Seafood mislabeling distorts the true abundance of fish in the sea, defrauds consumers, and can also cause unwanted exposure to harmful pollutants. By combining genetic data with analyses of total mercury content, we have investigated how species substitutions and fishery-stock substitutions obscure mercury contamination in Patagonian toothfish (Dissostichus eleginoides), also known as "Chilean sea bass". Patagonian toothfish show wide variation in mercury concentrations such that consumers may be exposed to either acceptable or unacceptable levels of mercury depending on the geographic origins of the fish and the allowable limits of different countries.
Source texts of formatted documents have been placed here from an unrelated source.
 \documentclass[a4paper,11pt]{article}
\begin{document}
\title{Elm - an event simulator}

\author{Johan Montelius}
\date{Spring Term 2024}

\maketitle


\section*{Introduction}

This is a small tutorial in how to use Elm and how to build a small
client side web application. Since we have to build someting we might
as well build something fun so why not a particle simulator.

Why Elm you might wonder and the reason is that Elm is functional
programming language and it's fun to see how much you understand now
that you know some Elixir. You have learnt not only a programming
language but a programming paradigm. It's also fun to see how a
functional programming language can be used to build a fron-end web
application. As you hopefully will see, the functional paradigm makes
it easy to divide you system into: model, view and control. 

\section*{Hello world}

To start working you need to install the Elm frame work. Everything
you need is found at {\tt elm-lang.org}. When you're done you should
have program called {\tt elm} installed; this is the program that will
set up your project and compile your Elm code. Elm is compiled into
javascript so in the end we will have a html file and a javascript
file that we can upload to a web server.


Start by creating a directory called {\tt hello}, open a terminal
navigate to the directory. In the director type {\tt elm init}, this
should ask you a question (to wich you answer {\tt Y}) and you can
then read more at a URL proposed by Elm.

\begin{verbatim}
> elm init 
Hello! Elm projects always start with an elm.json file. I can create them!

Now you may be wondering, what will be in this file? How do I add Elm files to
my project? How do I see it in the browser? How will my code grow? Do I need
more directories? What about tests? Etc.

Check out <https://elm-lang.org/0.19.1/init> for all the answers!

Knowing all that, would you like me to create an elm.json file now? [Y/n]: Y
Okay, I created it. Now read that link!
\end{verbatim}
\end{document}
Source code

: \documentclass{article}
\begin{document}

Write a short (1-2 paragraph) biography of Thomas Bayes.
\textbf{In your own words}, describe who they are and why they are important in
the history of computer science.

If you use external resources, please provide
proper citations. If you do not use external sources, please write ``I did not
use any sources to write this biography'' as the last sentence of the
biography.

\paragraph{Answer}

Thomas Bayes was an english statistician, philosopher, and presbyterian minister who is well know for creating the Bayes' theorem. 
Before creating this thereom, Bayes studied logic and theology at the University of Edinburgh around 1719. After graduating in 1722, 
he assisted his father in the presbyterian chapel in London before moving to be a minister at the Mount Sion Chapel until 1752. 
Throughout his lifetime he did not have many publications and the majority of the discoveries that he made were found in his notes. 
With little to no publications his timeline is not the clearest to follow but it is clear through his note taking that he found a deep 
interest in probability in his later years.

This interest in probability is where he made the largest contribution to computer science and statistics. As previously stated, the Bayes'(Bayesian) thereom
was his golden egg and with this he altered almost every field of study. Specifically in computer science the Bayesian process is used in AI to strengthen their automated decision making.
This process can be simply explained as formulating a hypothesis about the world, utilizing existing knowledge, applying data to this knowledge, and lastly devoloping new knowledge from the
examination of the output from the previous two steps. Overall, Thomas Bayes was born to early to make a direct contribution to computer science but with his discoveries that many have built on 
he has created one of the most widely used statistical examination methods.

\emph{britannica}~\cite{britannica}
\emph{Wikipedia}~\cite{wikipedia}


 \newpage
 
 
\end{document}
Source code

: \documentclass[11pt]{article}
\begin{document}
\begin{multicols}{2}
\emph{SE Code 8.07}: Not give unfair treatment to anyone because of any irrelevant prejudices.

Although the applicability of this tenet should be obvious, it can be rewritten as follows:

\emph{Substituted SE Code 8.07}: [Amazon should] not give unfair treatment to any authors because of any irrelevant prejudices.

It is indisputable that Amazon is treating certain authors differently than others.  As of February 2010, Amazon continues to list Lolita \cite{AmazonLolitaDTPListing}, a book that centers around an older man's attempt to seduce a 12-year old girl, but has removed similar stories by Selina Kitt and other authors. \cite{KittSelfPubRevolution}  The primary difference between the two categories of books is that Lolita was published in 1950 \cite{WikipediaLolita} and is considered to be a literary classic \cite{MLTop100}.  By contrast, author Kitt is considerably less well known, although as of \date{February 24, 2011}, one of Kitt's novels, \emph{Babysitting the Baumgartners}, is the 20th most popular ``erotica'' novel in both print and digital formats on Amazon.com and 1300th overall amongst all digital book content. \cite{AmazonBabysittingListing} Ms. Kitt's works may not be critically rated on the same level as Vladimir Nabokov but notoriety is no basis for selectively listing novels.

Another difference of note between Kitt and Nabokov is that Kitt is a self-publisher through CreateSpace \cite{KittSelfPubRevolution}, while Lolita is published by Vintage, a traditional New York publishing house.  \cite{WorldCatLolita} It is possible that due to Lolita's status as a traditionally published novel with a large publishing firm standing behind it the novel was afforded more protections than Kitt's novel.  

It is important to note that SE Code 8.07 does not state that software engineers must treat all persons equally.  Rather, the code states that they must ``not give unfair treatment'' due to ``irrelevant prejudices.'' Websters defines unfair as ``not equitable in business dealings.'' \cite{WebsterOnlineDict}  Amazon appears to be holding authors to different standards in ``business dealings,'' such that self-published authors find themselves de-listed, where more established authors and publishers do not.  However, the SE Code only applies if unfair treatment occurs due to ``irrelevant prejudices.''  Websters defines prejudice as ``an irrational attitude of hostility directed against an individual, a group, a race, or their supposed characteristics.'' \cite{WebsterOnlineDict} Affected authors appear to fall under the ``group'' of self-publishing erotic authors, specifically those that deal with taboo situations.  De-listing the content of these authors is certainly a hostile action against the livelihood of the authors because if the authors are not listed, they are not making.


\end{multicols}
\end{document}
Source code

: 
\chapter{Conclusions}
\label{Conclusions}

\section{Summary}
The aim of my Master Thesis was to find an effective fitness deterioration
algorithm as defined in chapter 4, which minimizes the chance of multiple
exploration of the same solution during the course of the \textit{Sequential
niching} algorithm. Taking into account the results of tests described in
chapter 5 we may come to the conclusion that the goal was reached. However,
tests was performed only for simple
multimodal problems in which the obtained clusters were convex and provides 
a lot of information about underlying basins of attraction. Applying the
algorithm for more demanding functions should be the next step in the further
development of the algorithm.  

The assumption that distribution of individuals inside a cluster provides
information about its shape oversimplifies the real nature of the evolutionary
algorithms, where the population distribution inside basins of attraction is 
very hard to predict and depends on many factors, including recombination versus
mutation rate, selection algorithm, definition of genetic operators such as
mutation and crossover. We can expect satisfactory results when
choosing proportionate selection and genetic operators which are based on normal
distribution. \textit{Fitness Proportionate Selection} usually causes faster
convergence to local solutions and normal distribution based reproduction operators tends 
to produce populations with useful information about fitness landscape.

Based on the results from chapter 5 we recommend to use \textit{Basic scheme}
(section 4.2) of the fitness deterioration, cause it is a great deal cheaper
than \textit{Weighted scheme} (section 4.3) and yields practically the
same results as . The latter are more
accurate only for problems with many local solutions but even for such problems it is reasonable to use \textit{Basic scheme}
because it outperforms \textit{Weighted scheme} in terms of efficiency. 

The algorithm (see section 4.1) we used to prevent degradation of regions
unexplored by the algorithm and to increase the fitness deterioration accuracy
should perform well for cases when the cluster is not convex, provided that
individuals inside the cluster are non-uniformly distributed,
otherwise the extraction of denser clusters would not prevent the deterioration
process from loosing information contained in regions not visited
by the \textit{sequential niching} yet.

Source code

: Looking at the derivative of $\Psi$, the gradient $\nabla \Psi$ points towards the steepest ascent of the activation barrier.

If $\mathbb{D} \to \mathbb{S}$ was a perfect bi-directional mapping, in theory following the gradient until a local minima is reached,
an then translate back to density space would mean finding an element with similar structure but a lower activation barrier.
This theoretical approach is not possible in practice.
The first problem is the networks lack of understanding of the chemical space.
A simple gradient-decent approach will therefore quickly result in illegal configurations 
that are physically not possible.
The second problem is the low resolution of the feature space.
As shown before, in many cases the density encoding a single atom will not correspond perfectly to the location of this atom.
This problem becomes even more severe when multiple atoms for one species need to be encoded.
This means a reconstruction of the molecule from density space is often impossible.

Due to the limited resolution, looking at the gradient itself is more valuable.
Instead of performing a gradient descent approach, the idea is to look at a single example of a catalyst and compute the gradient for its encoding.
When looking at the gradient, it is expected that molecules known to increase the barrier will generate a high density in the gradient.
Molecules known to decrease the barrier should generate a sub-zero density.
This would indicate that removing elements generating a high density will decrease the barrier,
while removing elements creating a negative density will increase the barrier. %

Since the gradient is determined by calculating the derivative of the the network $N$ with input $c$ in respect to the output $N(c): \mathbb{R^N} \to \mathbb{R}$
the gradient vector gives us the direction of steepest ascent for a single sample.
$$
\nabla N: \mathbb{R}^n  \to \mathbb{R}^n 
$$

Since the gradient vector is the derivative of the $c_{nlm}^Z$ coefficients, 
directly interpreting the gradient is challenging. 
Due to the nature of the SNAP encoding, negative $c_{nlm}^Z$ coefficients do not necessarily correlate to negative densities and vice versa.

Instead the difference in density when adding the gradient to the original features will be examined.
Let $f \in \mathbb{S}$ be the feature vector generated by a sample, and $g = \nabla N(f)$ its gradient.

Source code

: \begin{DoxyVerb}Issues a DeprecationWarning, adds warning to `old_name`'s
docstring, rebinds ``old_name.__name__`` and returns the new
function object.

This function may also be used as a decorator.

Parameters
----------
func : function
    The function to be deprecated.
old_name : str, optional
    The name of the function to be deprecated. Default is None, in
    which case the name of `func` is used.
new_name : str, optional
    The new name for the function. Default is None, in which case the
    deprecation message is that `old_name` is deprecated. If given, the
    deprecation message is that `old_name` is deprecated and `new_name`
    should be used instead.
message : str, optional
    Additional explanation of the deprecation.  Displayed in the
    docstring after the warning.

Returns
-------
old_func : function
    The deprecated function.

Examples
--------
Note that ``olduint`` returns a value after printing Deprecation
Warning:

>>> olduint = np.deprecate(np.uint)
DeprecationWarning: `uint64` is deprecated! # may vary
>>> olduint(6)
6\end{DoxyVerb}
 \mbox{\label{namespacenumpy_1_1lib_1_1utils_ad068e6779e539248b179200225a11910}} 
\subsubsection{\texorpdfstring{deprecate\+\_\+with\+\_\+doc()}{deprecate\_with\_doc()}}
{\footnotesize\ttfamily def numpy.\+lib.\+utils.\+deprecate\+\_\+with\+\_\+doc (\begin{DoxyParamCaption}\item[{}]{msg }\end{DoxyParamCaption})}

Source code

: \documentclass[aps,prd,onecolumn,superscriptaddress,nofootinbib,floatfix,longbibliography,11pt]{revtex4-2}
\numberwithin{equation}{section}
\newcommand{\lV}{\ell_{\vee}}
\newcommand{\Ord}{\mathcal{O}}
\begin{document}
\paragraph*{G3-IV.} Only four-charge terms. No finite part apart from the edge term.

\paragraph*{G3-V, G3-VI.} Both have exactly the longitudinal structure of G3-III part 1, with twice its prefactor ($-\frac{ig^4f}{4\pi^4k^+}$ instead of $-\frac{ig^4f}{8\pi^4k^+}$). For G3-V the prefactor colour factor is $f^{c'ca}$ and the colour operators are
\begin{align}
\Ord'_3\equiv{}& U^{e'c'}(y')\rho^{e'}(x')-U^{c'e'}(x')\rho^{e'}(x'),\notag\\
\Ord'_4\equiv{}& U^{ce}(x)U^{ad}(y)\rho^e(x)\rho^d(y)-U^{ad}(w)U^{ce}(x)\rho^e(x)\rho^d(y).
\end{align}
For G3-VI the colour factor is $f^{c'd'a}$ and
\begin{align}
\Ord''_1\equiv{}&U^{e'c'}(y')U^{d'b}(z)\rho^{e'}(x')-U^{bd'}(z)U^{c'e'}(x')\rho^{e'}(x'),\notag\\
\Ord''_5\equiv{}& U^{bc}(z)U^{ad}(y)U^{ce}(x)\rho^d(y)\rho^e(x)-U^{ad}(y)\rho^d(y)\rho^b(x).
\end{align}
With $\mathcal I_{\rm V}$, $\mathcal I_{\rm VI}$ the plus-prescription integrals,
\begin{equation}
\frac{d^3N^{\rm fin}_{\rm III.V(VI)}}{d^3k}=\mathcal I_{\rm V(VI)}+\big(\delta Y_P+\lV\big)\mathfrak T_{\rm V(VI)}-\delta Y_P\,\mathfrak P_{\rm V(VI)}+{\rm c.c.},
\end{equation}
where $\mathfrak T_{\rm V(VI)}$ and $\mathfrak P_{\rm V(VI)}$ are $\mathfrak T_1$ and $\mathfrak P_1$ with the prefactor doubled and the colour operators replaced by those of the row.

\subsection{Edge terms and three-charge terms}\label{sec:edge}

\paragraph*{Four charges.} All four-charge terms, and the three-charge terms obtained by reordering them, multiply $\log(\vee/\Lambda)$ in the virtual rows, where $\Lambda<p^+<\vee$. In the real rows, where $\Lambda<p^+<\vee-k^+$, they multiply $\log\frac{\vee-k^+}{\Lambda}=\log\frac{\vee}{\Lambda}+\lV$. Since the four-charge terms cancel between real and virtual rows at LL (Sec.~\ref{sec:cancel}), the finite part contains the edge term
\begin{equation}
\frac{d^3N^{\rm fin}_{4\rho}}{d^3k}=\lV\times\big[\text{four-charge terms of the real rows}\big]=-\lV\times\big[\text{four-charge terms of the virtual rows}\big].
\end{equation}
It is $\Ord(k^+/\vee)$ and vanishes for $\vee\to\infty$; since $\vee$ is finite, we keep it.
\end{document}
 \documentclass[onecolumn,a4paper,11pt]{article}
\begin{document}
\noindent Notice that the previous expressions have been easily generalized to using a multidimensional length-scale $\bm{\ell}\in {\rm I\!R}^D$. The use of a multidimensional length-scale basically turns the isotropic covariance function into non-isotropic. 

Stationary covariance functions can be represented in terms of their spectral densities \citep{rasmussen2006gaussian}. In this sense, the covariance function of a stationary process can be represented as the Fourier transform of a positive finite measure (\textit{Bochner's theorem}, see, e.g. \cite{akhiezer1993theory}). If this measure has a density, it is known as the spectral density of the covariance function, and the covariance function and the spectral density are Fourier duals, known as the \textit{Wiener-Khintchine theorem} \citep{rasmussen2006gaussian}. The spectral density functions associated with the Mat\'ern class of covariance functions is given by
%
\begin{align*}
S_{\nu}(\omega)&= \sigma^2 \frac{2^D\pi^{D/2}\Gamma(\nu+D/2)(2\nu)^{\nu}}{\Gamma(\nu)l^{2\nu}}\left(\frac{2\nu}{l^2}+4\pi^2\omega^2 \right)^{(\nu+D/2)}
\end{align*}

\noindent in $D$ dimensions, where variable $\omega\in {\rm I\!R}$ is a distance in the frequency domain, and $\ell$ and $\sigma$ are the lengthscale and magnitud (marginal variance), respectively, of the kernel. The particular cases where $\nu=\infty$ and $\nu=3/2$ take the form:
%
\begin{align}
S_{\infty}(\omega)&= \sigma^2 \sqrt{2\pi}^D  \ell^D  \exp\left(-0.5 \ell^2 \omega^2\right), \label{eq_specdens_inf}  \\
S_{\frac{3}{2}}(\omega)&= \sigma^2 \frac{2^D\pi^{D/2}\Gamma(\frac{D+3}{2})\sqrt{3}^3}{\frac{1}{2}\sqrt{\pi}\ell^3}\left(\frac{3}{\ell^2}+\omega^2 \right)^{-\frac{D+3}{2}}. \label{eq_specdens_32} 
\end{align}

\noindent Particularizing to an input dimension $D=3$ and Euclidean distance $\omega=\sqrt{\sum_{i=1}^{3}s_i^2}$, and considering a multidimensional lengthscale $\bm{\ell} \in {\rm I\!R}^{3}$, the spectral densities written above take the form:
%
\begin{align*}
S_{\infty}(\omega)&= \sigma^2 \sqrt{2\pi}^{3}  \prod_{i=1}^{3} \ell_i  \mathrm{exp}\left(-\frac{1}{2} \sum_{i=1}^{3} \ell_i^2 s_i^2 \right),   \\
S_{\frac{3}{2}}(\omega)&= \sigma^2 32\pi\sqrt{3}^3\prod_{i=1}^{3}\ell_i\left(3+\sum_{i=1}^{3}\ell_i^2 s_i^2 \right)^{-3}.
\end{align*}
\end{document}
Most notably, stocks of Patagonian toothfish in Chile accumulate significantly more mercury than stocks closer to the South Pole, including the South Georgia/Shag Rocks stock, a fishery certified by the Marine Stewardship Council (MSC) as sustainably fished. Consistent with the documented geography of mercury contamination, our analysis showed that, on average, retail fish labeled as MSC-certified Patagonian toothfish had only half the mercury of uncertified fish. However, consideration of genetic data that were informative about seafood substitutions revealed a complex pattern of contamination hidden from consumers: species substitutions artificially inflated the expected difference in mercury levels between MSC-certified and uncertified fish whereas fishery stock substitutions artificially reduced the expected difference in mercury content between MSC-certified and uncertified fish that were actually D. eleginoides. Among MSC-certified fish that were actually D. eleginoides, several with exogenous mtDNA haplotypes (i.e., not known from the certified fishery) had mercury concentrations on par with uncertified fish from Chile. Overall, our analysis of mercury was consistent with inferences from the genetic data about the geographic origins of the fish, demonstrated the potential negative impact of seafood mislabeling on unwanted mercury exposure for consumers, and showed that fishery-stock substitutions may expose consumers to significantly greater mercury concentrations in retail-acquired fish than species substitutions.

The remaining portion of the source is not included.